Donnerstag, 20. Oktober 2011

How on earth do we combat climate change?

Fiona Godlee, editor, BMJ

fgodlee@bmj.com

The greatest risk to human health is neither communicable nor non-communicable disease, it is climate change. Saying this, as I and others have started doing at conferences, seems to take a certain courage. We’ve been emboldened by clear statements from WHO’s director general Margaret Chan and from the Lancet (www.thelancet.com/climate-change). But this week, at a meeting hosted by the BMJ in collaboration with an extraordinary alliance of organisations (http://climatechange.bmj.com, doi:10.1136/bmj.d6775), it became clear that we are going to have to get braver still.

Let me begin by acknowledging that putting climate change at the top of the list of things to worry about is hard when faced with the daily challenges of clinical care: supporting the family of a suicidal person (doi:10.1136/bmj.d5801), advising a woman with polycystic ovaries about the possible outcomes of a pregnancy (doi:10.1136/bmj.d6309), telling a young person he or she has maturity onset diabetes (doi:10.1136/bmj.d6044), or treating asylum seekers while under pressure not to do so (doi:10.1136/bmj.d6637).

But to the top of your list climate change must go.

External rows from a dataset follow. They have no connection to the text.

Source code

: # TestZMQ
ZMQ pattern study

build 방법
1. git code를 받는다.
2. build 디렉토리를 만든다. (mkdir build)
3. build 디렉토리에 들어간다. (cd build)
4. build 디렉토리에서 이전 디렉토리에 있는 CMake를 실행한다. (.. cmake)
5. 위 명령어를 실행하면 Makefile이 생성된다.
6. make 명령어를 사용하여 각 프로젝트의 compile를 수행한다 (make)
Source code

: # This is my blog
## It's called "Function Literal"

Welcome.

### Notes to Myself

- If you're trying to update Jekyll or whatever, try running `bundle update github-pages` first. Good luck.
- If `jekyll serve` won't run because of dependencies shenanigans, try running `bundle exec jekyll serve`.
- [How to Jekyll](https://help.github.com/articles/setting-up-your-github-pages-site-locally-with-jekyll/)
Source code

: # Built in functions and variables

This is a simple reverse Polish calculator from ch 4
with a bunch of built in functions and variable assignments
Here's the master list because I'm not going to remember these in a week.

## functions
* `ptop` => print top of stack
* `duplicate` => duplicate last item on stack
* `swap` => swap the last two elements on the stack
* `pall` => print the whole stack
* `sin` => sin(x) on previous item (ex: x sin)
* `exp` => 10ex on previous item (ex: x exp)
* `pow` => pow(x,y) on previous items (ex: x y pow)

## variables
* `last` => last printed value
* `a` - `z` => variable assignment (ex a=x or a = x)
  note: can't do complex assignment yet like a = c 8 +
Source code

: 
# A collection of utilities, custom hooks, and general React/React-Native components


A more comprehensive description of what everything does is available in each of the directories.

The meeting of over 300 delegates from healthcare, the military, climate science, industry, business, and politics, heard frightening news that none of us want to hear, made more frightening by the measured way it was delivered. As Lord Michael Jay said in his opening remarks, there is no need for hype; the cold hard science is scary enough. Chris Rapley, former director of the Science Museum and head of the British Antarctic Survey, told us that "the science is overwhelming and settled." His conclusions were unflinching: "Is the planet warming? Yes. Is it us? Yes. Does it matter? Yes. Must we do something about it? Yes."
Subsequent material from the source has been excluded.